Un nom qui sonne comme un pirate

Son nom fait penser à un pirate écumant les Caraïbes à la recherche du gros butin. La sargasse est plutôt une algue brune qui flotte à la surface de l’océan. Elle ressemble à une petite branche coiffée de baies. Les sargasses s’accumulent notamment sur des milliers de kilomètres dans l’océan Atlantique, formant ainsi une sorte de prairie marine à la surface de l’eau.

La mer des Sargasses

On dit de la mer des Sargasses qu’elle est la seule à ne pas avoir de côtes, puisqu’elle se trouve en plein cœur de l’Atlantique. Elle doit évidemment son nom à l’accumulation d’algues de la famille des Sargassaceae qui s’y trouvent. La mer des Sargasses s’étend sur une superficie de 3 millions de kilomètres carrés, soit environ deux fois celle du Québec. Elle se situe à l’est des Bahamas et au nord-est des Antilles. Les navigateurs à la recherche du Nouveau Monde aux XVe et XVIe siècles craignaient particulièrement de s’y empêtrer.

Pourquoi en parler maintenant ?

PHOTO EDUARDO VERDUGO, ARCHIVES ASSOCIATED PRESS

Des travailleurs embauchés pour retirer les sargasses échouées sur les plages de Soliman Bay, au Mexique. Leur décomposition dégage une forte odeur de sulfure d’hydrogène, qui nuit à l’industrie touristique.

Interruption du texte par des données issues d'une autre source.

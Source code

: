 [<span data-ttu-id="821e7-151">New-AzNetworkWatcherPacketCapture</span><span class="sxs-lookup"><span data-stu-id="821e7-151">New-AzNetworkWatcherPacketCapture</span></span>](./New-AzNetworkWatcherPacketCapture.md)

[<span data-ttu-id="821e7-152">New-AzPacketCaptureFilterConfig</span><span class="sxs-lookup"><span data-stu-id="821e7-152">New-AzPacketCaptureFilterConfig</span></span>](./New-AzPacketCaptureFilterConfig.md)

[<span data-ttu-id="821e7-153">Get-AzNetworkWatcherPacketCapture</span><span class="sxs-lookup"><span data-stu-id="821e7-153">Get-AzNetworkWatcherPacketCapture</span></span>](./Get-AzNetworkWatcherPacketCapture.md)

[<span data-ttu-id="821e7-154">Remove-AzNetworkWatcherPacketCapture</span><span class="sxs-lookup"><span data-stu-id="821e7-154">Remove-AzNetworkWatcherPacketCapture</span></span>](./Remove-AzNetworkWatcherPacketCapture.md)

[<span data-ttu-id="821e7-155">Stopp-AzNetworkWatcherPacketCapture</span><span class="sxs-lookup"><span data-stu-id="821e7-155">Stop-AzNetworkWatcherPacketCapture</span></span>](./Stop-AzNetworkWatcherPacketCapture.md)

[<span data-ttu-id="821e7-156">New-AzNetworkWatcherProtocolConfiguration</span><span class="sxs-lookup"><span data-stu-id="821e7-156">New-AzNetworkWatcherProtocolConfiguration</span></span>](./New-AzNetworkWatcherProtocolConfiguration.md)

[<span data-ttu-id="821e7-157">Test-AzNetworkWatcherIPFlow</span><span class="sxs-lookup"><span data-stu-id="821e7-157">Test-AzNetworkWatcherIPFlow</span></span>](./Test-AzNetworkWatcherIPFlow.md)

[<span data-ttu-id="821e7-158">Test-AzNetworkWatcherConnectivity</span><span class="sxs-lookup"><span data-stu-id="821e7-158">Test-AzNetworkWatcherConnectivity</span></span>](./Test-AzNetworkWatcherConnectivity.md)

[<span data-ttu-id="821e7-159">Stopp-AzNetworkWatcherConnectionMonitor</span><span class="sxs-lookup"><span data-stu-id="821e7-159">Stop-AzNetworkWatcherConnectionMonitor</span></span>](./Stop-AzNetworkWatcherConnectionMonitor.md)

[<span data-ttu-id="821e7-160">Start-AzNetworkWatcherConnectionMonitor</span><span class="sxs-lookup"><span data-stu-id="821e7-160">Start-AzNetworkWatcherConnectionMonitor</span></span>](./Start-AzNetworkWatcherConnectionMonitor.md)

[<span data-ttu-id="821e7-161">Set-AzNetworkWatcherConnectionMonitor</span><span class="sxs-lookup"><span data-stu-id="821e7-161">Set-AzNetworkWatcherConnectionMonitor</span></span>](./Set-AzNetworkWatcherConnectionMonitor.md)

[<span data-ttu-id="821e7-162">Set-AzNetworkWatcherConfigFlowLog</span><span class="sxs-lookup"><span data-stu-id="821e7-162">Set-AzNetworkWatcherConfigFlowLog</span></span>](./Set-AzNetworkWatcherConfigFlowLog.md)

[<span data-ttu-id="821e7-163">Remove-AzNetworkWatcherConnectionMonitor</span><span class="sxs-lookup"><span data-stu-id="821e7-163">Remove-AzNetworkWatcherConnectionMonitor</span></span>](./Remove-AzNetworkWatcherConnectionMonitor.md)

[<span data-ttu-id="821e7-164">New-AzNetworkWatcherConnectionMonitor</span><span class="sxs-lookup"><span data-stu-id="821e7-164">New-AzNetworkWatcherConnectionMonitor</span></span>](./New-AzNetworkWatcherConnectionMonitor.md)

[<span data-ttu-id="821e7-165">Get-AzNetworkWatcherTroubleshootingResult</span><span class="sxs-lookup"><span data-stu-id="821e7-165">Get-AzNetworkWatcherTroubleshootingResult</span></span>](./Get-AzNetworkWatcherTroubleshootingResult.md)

Une masse importante de sargasses, longue de 8000 km, devrait s’échouer d’ici l’été sur les plages des Caraïbes, du sud de la Floride et de la péninsule du Yucatán, au Mexique. Des images satellites prises en février ont montré que l’accumulation des sargasses en haute mer avait commencé plus tôt cette année. Or, l’arrivée d’une telle quantité d’algues sur les côtes n’est pas sans conséquence.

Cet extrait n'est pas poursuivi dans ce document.